McKenzie Preston, a PhD student and incoming assistant professor at the New York University (NYU) Stern School of Business, didn’t originally plan for a career in academia when he was an undergraduate.
He first began to consider working in higher education when one of his advisers suggested he apply for IDDEAS@Wharton, a two-day professional development program designed to inform and attract diverse students into the field at the Wharton School of the University of Pennsylvania (Penn).
Through the perspectives of more than 10 faculty and several PhD students, Preston was able to envision his future career.
“All of [academia] just seemed perfect for what I was looking for — a career that is intellectually engaging, where you get to meet a lot of interesting people and you have a lot of autonomy and flexibility,” he says.
Each year, cohorts of 12-15 underrepresented undergraduates from a wide range of institutions travel to Penn to take part in IDDEAS@ Wharton. They are introduced to the faculty career path through one-on-one engagement and panels presented by professors and PhD students, while developing long-lasting friendships with fellow IDDEAS scholars.
Participants further their knowledge through a mini master class. Wharton faculty present their own research and answer questions and lead an exercise where current doctoral students meet with IDDEAS scholars and discuss specifics of the students’ research so participants can, in turn, present findings before the class, emulating a doctoral seminar.
The process dissipates the myster-iousness of a PhD, says Maggie Saia, IDDEAS@Wharton
“For some of these students, they might not have a graduate program at their undergraduate institution, or they might not have a specific area that they’re interested in, and they’re finally sitting in a room where other people are asking the same questions, and that sort of spark ignites, and they say, ‘There’s really a way for me to study what I’m interested in and get paid to do it,’” she says. “It’s pretty profound.”
Launched in 2012, IDDEAS was inspired by an institutionwide initiative at Penn, known as the Faculty Excellence to Diversity Plan, aimed at attracting diverse faculty to the institution.

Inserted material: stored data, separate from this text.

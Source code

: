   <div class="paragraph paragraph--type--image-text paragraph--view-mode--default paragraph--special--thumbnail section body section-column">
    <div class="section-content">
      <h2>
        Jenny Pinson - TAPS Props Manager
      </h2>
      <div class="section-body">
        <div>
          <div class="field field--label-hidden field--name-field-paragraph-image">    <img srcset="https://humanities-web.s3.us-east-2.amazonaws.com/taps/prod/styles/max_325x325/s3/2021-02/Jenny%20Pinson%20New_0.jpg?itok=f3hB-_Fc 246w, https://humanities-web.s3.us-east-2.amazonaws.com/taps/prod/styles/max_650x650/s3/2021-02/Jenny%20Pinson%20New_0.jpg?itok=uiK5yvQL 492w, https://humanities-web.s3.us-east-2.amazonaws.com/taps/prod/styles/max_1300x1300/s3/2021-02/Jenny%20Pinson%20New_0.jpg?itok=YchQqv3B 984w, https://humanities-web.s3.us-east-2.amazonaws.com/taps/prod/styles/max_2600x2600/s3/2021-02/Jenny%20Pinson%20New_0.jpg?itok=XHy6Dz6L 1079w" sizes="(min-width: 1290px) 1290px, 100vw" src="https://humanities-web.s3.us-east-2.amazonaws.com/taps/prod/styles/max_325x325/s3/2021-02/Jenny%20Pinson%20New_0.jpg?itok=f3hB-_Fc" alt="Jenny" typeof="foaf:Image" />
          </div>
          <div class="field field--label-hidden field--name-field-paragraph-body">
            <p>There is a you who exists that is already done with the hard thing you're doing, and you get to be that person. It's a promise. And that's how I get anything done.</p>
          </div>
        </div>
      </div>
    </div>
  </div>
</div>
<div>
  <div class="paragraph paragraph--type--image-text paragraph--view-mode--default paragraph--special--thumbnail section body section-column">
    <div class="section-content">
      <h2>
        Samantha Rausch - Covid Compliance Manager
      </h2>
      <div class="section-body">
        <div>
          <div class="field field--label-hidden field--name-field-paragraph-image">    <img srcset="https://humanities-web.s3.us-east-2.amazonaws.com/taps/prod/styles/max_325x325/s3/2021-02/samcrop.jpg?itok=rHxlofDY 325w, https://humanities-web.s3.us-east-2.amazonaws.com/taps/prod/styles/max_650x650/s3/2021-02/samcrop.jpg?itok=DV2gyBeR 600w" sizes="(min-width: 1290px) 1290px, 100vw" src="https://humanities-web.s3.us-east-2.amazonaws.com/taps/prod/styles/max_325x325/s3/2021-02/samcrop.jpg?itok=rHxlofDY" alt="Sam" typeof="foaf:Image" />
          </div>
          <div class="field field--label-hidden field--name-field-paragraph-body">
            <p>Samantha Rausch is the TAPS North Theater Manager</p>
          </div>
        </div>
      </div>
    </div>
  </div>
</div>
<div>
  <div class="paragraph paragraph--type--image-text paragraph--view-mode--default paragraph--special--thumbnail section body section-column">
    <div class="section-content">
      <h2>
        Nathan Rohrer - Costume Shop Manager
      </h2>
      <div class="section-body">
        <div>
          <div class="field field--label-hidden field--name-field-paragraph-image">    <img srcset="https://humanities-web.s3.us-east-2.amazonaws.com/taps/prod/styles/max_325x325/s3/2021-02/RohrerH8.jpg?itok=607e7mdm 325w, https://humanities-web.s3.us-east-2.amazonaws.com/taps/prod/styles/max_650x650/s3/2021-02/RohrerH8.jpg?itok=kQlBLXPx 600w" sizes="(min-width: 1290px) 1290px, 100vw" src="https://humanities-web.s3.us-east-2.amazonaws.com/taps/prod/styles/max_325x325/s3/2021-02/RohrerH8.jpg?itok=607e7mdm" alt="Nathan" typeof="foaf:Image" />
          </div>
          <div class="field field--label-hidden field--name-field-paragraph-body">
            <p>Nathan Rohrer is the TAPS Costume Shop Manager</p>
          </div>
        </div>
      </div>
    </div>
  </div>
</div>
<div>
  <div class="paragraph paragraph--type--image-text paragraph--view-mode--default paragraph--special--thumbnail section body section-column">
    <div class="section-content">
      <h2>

However, the effort is addressing the overall lack of diverse representation of business school faculty across the country. Although there has been a 7% increase in faculty from underrepresented groups over the last decade, nearly three-quarters of the workforce is still White, according to 2021 data by the Association to Advance Collegiate Schools of Business.
“The goal of a faculty person is to create knowledge, it’s a big goal, but that’s really what an academic does, and you need diversity to do that,” Saia says. “Without that, you’re really limiting the impact of what research can do.”
Since its inception, other business schools, including those at Stanford University, Northwestern University, and University of Chicago, have developed IDDEAS programs of their own.
As of this month, over 300 students from across the country have completed the IDDEAS@ Wharton program. So far, 46 IDDEAS alumni have enrolled in PhD programs and seven have graduated, Saia says. Preston will soon join that list.
Throughout his experience, it was especially encouraging to see an institution like Penn, with an esteemed reputation, invest time, energy, and resources to guide underrepresented students into academia, Preston says.
“The fact that it has now had this rippling effect all across the field where so many other, different universities are starting up similar programs. … It’s very entrepreneurial.”